__DATA TO USE__.
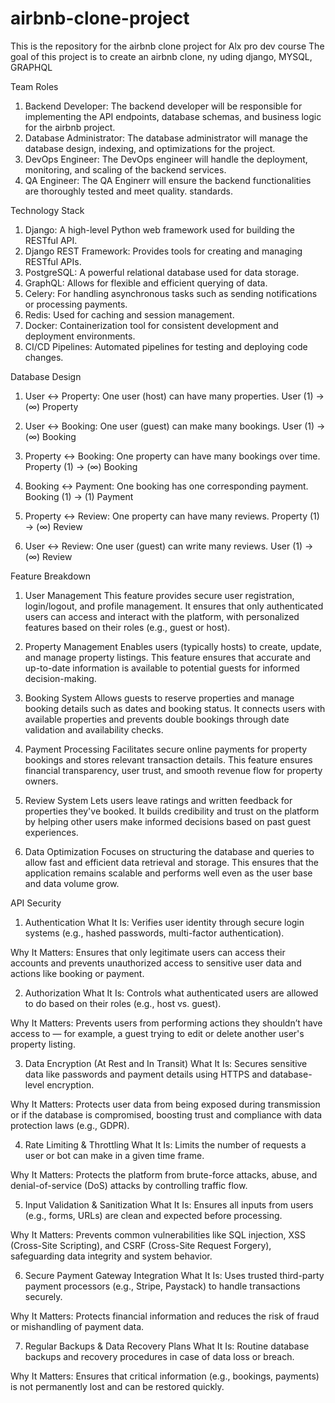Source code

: # airbnb-clone-project
This is the repository for the airbnb clone project for Alx pro dev course
The goal of this project is to create an airbnb clone, ny uding django, MYSQL, GRAPHQL

Team Roles
1. Backend Developer: The backend developer will be responsible for implementing the API endpoints, database schemas, and business logic for the airbnb project.
2. Database Administrator: The database administrator will manage the database design, indexing, and optimizations for the project.
3. DevOps Engineer: The DevOps engineer will handle the deployment, monitoring, and scaling of the backend services.
4. QA Engineer: The QA Enginerr will ensure the backend functionalities are thoroughly tested and meet quality. standards.

Technology Stack
1. Django: A high-level Python web framework used for building the RESTful API.
2. Django REST Framework: Provides tools for creating and managing RESTful APIs.
3. PostgreSQL: A powerful relational database used for data storage.
4. GraphQL: Allows for flexible and efficient querying of data.
5. Celery: For handling asynchronous tasks such as sending notifications or processing payments.
6. Redis: Used for caching and session management.
7. Docker: Containerization tool for consistent development and deployment environments.
8. CI/CD Pipelines: Automated pipelines for testing and deploying code changes.

Database Design
1. User ↔ Property:
One user (host) can have many properties.
User (1) → (∞) Property

2. User ↔ Booking:
One user (guest) can make many bookings.
User (1) → (∞) Booking

3. Property ↔ Booking:
One property can have many bookings over time.
Property (1) → (∞) Booking

4. Booking ↔ Payment:
One booking has one corresponding payment.
Booking (1) → (1) Payment

5. Property ↔ Review:
One property can have many reviews.
Property (1) → (∞) Review

6. User ↔ Review:
One user (guest) can write many reviews.
User (1) → (∞) Review


Feature Breakdown
1. User Management
This feature provides secure user registration, login/logout, and profile management. It ensures that only authenticated users can access and interact with the platform, with personalized features based on their roles (e.g., guest or host).

2. Property Management
Enables users (typically hosts) to create, update, and manage property listings. This feature ensures that accurate and up-to-date information is available to potential guests for informed decision-making.

3. Booking System
Allows guests to reserve properties and manage booking details such as dates and booking status. It connects users with available properties and prevents double bookings through date validation and availability checks.

4. Payment Processing
Facilitates secure online payments for property bookings and stores relevant transaction details. This feature ensures financial transparency, user trust, and smooth revenue flow for property owners.

5. Review System
Lets users leave ratings and written feedback for properties they've booked. It builds credibility and trust on the platform by helping other users make informed decisions based on past guest experiences.

6. Data Optimization
Focuses on structuring the database and queries to allow fast and efficient data retrieval and storage. This ensures that the application remains scalable and performs well even as the user base and data volume grow.


API Security
1. Authentication
What It Is:
Verifies user identity through secure login systems (e.g., hashed passwords, multi-factor authentication).

Why It Matters:
Ensures that only legitimate users can access their accounts and prevents unauthorized access to sensitive user data and actions like booking or payment.

2. Authorization
What It Is:
Controls what authenticated users are allowed to do based on their roles (e.g., host vs. guest).

Why It Matters:
Prevents users from performing actions they shouldn’t have access to — for example, a guest trying to edit or delete another user's property listing.

3. Data Encryption (At Rest and In Transit)
What It Is:
Secures sensitive data like passwords and payment details using HTTPS and database-level encryption.

Why It Matters:
Protects user data from being exposed during transmission or if the database is compromised, boosting trust and compliance with data protection laws (e.g., GDPR).

4. Rate Limiting & Throttling
What It Is:
Limits the number of requests a user or bot can make in a given time frame.

Why It Matters:
Protects the platform from brute-force attacks, abuse, and denial-of-service (DoS) attacks by controlling traffic flow.

5. Input Validation & Sanitization
What It Is:
Ensures all inputs from users (e.g., forms, URLs) are clean and expected before processing.

Why It Matters:
Prevents common vulnerabilities like SQL injection, XSS (Cross-Site Scripting), and CSRF (Cross-Site Request Forgery), safeguarding data integrity and system behavior.

6. Secure Payment Gateway Integration
What It Is:
Uses trusted third-party payment processors (e.g., Stripe, Paystack) to handle transactions securely.

Why It Matters:
Protects financial information and reduces the risk of fraud or mishandling of payment data.

7. Regular Backups & Data Recovery Plans
What It Is:
Routine database backups and recovery procedures in case of data loss or breach.

Why It Matters:
Ensures that critical information (e.g., bookings, payments) is not permanently lost and can be restored quickly.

__WHAT THE TASK ASKS__. The lines to copy are those in the listing that contain the word "clone".

__ANSWER TO THIS EXERCISE__.
: # airbnb-clone-project
This is the repository for the airbnb clone project for Alx pro dev course
The goal of this project is to create an airbnb clone, ny uding django, MYSQL, GRAPHQL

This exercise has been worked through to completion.